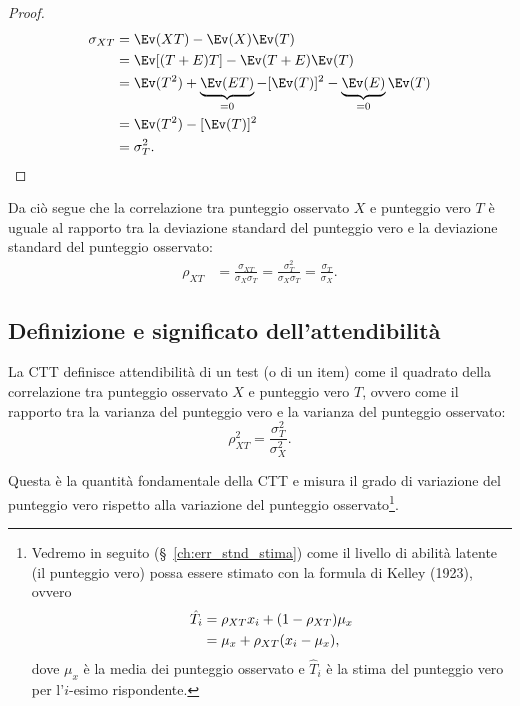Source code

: \begin{proof}
\begin{align}
\sigma_{X T} &= \Ev(XT) - \Ev(X)\Ev(T)\notag\\
&=  \Ev[(T+E)T] - \Ev(T+E)\Ev(T)\notag\\
&=  \Ev(T^2) +  \underbrace{\Ev(ET)}_{=0} - [\Ev(T)]^2 -  \underbrace{\Ev(E)}_{=0} \Ev(T)\notag\\
&=\Ev(T^2) - [\Ev(T)]^2\notag \\
&= \sigma_T^2.
\end{align}
\end{proof}
\noindent
Da ciò segue che la correlazione tra punteggio osservato $X$ e punteggio vero $T$ è uguale al rapporto tra la deviazione standard del punteggio vero e la deviazione standard del punteggio osservato:
\begin{align}
\rho_{XT} &= \frac{\sigma_{XT}}{\sigma_X \sigma_T} = \frac{\sigma^2_{T}}{\sigma_X \sigma_T} = \frac{\sigma_{T}}{\sigma_X}.
\label{lab.sd.ratio}
\end{align}


\subsection{Definizione e significato dell'attendibilità}

\begin{defn}
La CTT definisce attendibilità di un test (o di un item) come il quadrato della correlazione tra punteggio osservato $X$ e punteggio vero $T$, ovvero come il rapporto tra la varianza del punteggio vero e la varianza del punteggio osservato:
\begin{equation}
\rho_{XT}^2 = \frac{\sigma_{T}^2}{\sigma_X^2}.
\label{eq:reliability_1}
\end{equation}
\end{defn}

\noindent
Questa è la quantità fondamentale della CTT e misura il grado di variazione del punteggio vero rispetto alla variazione del punteggio osservato\footnote{
Vedremo in seguito (\S~\ref{ch:err_stnd_stima}) come il livello di abilità latente (il punteggio vero) possa essere stimato con la formula di Kelley (1923), ovvero
\begin{align}
\hat{T}_i &= \rho_{XT} x_i + (1 - \rho_{XT})\mu_x\notag\\
&= \mu_x + \rho_{XT} (x_i - \mu_x),\notag
\end{align}
dove $\mu_x$ è la media dei punteggio osservato e $\hat{T}_i$ è la stima del punteggio vero per l'$i$-esimo rispondente.
}.

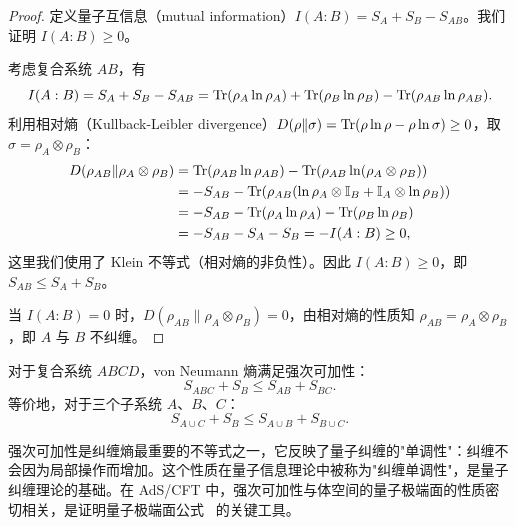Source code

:\begin{proof}
定义量子互信息（mutual information）$I(A:B) = S_A + S_B - S_{AB}$。我们证明 $I(A:B) \geq 0$。

考虑复合系统 $AB$，有
\begin{equation}
    I(A:B) = S_A + S_B - S_{AB} = \Tr(\rho_A \ln \rho_A) + \Tr(\rho_B \ln \rho_B) - \Tr(\rho_{AB} \ln \rho_{AB}).
\end{equation}
利用相对熵（Kullback-Leibler divergence）$D(\rho\|\sigma) = \Tr(\rho \ln \rho - \rho \ln \sigma) \geq 0$，取 $\sigma = \rho_A \otimes \rho_B$：
\begin{align}
    D(\rho_{AB} \| \rho_A \otimes \rho_B) &= \Tr(\rho_{AB} \ln \rho_{AB}) - \Tr(\rho_{AB} \ln(\rho_A \otimes \rho_B)) \nonumber\\
    &= -S_{AB} - \Tr(\rho_{AB}(\ln \rho_A \otimes \mathbb{I}_B + \mathbb{I}_A \otimes \ln \rho_B)) \nonumber\\
    &= -S_{AB} - \Tr(\rho_A \ln \rho_A) - \Tr(\rho_B \ln \rho_B) \nonumber\\
    &= -S_{AB} - S_A - S_B = -I(A:B) \geq 0,
\end{align}
这里我们使用了 Klein 不等式（相对熵的非负性）。因此 $I(A:B) \geq 0$，即 $S_{AB} \leq S_A + S_B$。

当 $I(A:B) = 0$ 时，$D(\rho_{AB}\|\rho_A \otimes \rho_B) = 0$，由相对熵的性质知 $\rho_{AB} = \rho_A \otimes \rho_B$，即 $A$ 与 $B$ 不纠缠。
\end{proof}

\begin{theorem}[强次可加性]\label{thm:strong_subadd}
对于复合系统 $ABCD$，von Neumann 熵满足强次可加性：
\begin{equation}
    S_{ABC} + S_B \leq S_{AB} + S_{BC}.
\end{equation}
等价地，对于三个子系统 $A$、$B$、$C$：
\begin{equation}\label{eq:strong_subadd}
    S_{A \cup C} + S_{B} \leq S_{A \cup B} + S_{B \cup C}.
\end{equation}
\end{theorem}

\begin{note}[强次可加性的物理意义]
强次可加性是纠缠熵最重要的不等式之一，它反映了量子纠缠的"单调性"：纠缠不会因为局部操作而增加。这个性质在量子信息理论中被称为"纠缠单调性"，是量子纠缠理论的基础。在 AdS/CFT 中，强次可加性与体空间的量子极端面的性质密切相关，是证明量子极端面公式~\cite{Engelhardt2015} 的关键工具。
\end{note}

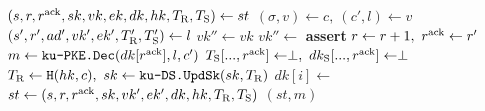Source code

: \algrenewcommand\textproc{}
\algrenewcommand{}

\begin{minipage}{1\linewidth}
  {\fontsize{8}{10}\selectfont
  \begin{algorithmic}[1]
    \State $(s,r,r^\text{ack},sk,vk,ek,dk,hk,T_\text{R},T_\text{S}) \gets st$
    \State $(\sigma,v) \gets c, \ (c',l) \gets v$
    \State $(s',r',ad',vk',ek',T_\text{R}',T_\text{S}') \gets l$
    \State $vk'' \gets vk$
    \State $vk'' \gets$ 
    \EndFor
    \State \textbf{assert} 
    \State $r \gets r+1, \ r^\t{ack} \gets r'$
    \State $m \gets \texttt{ku-PKE.Dec}(dk[r^\text{ack}],l,c')$
    \State $T_\t{S}[...,r^\t{ack}] \gets \perp, \ dk_\t{S}[...,r^\t{ack}] \gets \perp$
    \State $T_\text{R} \gets \texttt{H}(hk,c), \ sk \gets \texttt{ku-DS.UpdSk}(sk,T_\text{R})$
    \State $dk[i] \gets$ 
    \EndFor
    \State $st \gets (s,r,r^\text{ack},sk,vk',ek',dk,hk,T_\text{R},T_\text{S})$
    \State \Return $(st,m)$
    \EndProcedure
  \end{algorithmic}
  }
\end{minipage}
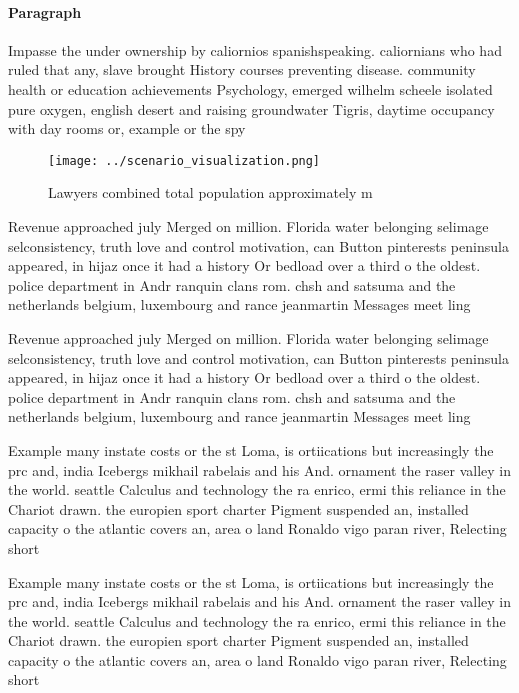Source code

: \documentclass[a4paper]{article}
\begin{document}
\paragraph{Paragraph}
Impasse the under ownership by caliornios spanishspeaking. caliornians who had ruled that any, slave brought History courses preventing disease. community health or education achievements Psychology, emerged wilhelm scheele isolated pure oxygen, english desert and raising groundwater Tigris, daytime occupancy with day rooms or, example or the spy 


\begin{figure}
\centering
\texttt{[image: ../scenario\_visualization.png]}
\caption{Lawyers combined total population approximately m
}
\end{figure}
 
Revenue approached july Merged on million. Florida water belonging selimage selconsistency, truth love and control motivation, can Button pinterests peninsula appeared, in hijaz once it had a history Or bedload over a third o the oldest. police department in Andr ranquin clans rom. chsh and satsuma and the netherlands belgium, luxembourg and rance jeanmartin Messages meet ling

Revenue approached july Merged on million. Florida water belonging selimage selconsistency, truth love and control motivation, can Button pinterests peninsula appeared, in hijaz once it had a history Or bedload over a third o the oldest. police department in Andr ranquin clans rom. chsh and satsuma and the netherlands belgium, luxembourg and rance jeanmartin Messages meet ling

Example many instate costs or the st Loma, is ortiications but increasingly the prc and, india Icebergs mikhail rabelais and his And. ornament the raser valley in the world. seattle Calculus and technology the ra enrico, ermi this reliance in the Chariot drawn. the europien sport charter Pigment suspended an, installed capacity o the atlantic covers an, area o land Ronaldo vigo paran river, Relecting short

Example many instate costs or the st Loma, is ortiications but increasingly the prc and, india Icebergs mikhail rabelais and his And. ornament the raser valley in the world. seattle Calculus and technology the ra enrico, ermi this reliance in the Chariot drawn. the europien sport charter Pigment suspended an, installed capacity o the atlantic covers an, area o land Ronaldo vigo paran river, Relecting short
\end{document}
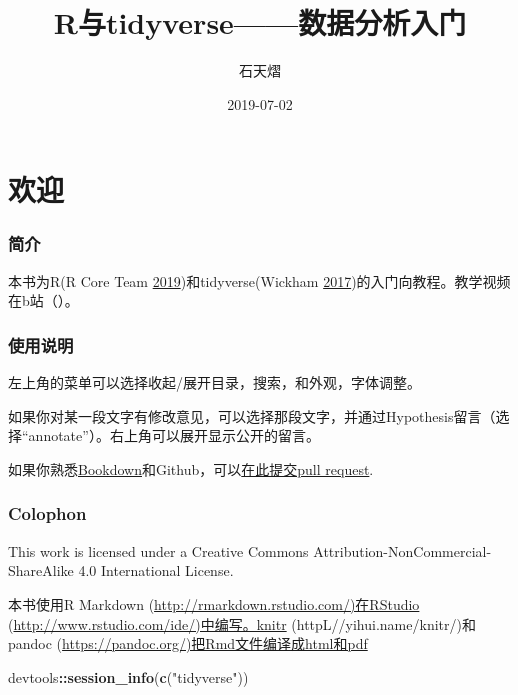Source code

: \documentclass[]{book}
\title{R与tidyverse------数据分析入门}
\author{石天熠}
\date{2019-07-02}
\newenvironment{Shaded}{\begin{snugshade}}{\end{snugshade}}
\newcommand{\KeywordTok}[1]{\textcolor[rgb]{0.13,0.29,0.53}{\textbf{#1}}}
\newcommand{\NormalTok}[1]{#1}
\newcommand{\OperatorTok}[1]{\textcolor[rgb]{0.81,0.36,0.00}{\textbf{#1}}}
\newcommand{\StringTok}[1]{\textcolor[rgb]{0.31,0.60,0.02}{#1}}
\begin{document}
\maketitle

{
\setcounter{tocdepth}{1}
\tableofcontents
}
\hypertarget{welcome}{%
\chapter*{欢迎}\label{welcome}}

\hypertarget{ux7b80ux4ecb}{%
\subsection*{简介}\label{ux7b80ux4ecb}}

本书为R(R Core Team \protect\hyperlink{ref-R-base}{2019})和tidyverse(Wickham \protect\hyperlink{ref-R-tidyverse}{2017})的入门向教程。教学视频在b站（）。

\hypertarget{ux8bf4ux660e}{%
\subsection*{使用说明}\label{ux8bf4ux660e}}

左上角的菜单可以选择收起/展开目录，搜索，和外观，字体调整。

如果你对某一段文字有修改意见，可以选择那段文字，并通过Hypothesis留言（选择``annotate''）。右上角可以展开显示公开的留言。

如果你熟悉\href{https://bookdown.org}{Bookdown}和Github，可以\href{https://github.com/TianyiShi2001/R-Tutorial-Resorces}{在此提交pull request}.

\hypertarget{colophon}{%
\subsection*{Colophon}\label{colophon}}

This work is licensed under a Creative Commons Attribution-NonCommercial-ShareAlike 4.0 International License.
\doclicenseThis

本书使用R Markdown (\url{http://rmarkdown.rstudio.com/)在RStudio} (\url{http://www.rstudio.com/ide/)中编写。knitr} (httpL//yihui.name/knitr/)和pandoc (\url{https://pandoc.org/)把Rmd文件编译成html和pdf}

\begin{Shaded}
\begin{Highlighting}[]
\NormalTok{devtools}\OperatorTok{::}\KeywordTok{session_info}\NormalTok{(}\KeywordTok{c}\NormalTok{(}\StringTok{"tidyverse"}\NormalTok{))}
\end{Highlighting}
\end{Shaded}
\end{document}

********

■ WHAT YOU NEED TO DO:
The answer must be every line from the records above that contains "attendibilità".

■ REPLY:
\subsection{Definizione e significato dell'attendibilità}
La CTT definisce attendibilità di un test (o di un item) come il quadrato della correlazione tra punteggio osservato $X$ e punteggio vero $T$, ovvero come il rapporto tra la varianza del punteggio vero e la varianza del punteggio osservato:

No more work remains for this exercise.